It creates the myworkshop directory, copies the yaml file, creates a key for the CE default service account (if non-existent), re-creates the yaml file for GCP using easy-to-follow prompts. After I cloned the repo, I placed it in confluent-hybrid-cloud-workshop directory.

Ran it:
python3 workshop-quickcreate-gcp.py --dir ~/myworkshop

Here is the code:


import argparse
import os
import yaml
import json
import shutil
import fileinput
import re
import glob
from subprocess import run, PIPE
from pathlib import Path

print()
print()

argparse = argparse.ArgumentParser()
argparse.add_argument('--dir', help="Workshop directory", required=True)
args = argparse.parse_args()

key_location = f'{Path.home()}/key.json'

def create_sa_key():
    s_a = run(['gcloud iam service-accounts list | grep "Compute Engine default"'],
              shell = True,
              stdout = PIPE,
              stderr = PIPE).stdout.decode('utf-8').split()[-2].strip()

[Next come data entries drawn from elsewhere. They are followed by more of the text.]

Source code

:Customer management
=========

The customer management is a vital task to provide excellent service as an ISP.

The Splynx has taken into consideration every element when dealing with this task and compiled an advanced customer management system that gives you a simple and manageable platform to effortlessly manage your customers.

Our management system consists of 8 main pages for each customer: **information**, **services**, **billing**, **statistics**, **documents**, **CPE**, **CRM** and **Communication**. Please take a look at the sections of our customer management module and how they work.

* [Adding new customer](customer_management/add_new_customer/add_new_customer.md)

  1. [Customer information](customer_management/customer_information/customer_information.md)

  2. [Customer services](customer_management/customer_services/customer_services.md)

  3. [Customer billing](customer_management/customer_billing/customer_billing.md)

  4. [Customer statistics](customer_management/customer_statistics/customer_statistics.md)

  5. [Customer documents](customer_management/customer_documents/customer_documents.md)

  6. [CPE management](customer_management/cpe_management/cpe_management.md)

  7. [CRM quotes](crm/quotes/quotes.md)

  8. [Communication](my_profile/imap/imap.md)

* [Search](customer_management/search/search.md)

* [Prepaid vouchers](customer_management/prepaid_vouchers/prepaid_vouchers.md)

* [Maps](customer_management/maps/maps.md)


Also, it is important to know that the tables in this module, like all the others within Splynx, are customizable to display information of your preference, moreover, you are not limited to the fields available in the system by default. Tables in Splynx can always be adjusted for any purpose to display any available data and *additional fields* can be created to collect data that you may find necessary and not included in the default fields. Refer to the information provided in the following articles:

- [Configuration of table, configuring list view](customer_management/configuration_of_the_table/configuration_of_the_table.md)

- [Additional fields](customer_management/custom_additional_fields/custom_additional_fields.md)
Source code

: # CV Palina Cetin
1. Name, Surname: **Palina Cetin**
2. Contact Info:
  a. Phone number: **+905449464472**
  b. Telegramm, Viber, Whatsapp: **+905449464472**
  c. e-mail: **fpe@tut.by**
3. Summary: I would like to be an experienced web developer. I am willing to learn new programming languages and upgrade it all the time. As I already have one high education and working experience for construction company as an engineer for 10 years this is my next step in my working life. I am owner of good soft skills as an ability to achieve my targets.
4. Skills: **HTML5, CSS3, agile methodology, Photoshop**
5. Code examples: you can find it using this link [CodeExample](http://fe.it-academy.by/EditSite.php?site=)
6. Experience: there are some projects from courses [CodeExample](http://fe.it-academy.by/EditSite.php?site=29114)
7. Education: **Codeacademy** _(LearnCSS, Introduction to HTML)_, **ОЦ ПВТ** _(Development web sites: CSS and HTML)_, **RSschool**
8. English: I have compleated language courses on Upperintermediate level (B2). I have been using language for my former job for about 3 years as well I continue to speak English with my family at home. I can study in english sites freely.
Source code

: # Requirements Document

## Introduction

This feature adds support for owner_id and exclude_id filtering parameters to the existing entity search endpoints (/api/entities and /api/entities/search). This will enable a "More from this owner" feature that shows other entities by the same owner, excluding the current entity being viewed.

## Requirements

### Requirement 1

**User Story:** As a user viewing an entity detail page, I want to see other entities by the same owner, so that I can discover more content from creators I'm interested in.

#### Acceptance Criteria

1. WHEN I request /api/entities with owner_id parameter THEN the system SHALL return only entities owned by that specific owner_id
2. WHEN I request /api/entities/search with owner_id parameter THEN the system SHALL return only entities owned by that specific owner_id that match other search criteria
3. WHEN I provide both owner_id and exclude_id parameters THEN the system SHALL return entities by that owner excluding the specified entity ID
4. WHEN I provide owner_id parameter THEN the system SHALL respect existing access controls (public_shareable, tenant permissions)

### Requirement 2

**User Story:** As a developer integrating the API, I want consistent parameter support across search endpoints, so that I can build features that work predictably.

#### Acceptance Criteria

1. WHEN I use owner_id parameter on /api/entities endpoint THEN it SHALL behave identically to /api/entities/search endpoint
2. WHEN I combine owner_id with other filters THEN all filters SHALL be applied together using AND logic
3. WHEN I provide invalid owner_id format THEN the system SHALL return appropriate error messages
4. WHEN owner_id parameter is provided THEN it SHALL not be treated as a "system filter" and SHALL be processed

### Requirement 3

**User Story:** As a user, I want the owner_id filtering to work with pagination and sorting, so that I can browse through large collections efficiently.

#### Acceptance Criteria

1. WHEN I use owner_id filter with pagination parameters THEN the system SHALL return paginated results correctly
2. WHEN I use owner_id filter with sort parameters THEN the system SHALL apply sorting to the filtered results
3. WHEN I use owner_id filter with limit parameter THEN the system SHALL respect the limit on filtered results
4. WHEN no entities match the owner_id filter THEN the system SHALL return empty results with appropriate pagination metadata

    proc = run([f'gcloud iam service-accounts keys create ~/key.json --iam-account {s_a}'],
               shell = True,
               stdout = PIPE,
               stderr = PIPE)
    print(proc.stdout.decode('utf-8'))

if os.path.exists(key_location):
    with open(key_location, 'r') as fh:
        ky = json.load(fh)
        try:
            print('Using service account: ' + ky['client_email'])
        except:
            create_sa_key()
else:
    create_sa_key()

print()

run(['mkdir -p ~/myworkshop'], shell = True, stdout = PIPE, stderr = PIPE)
run(['cp workshop-example-gcp.yaml ~/myworkshop/workshop.yaml'], shell = True, stdout = PIPE, stderr = PIPE)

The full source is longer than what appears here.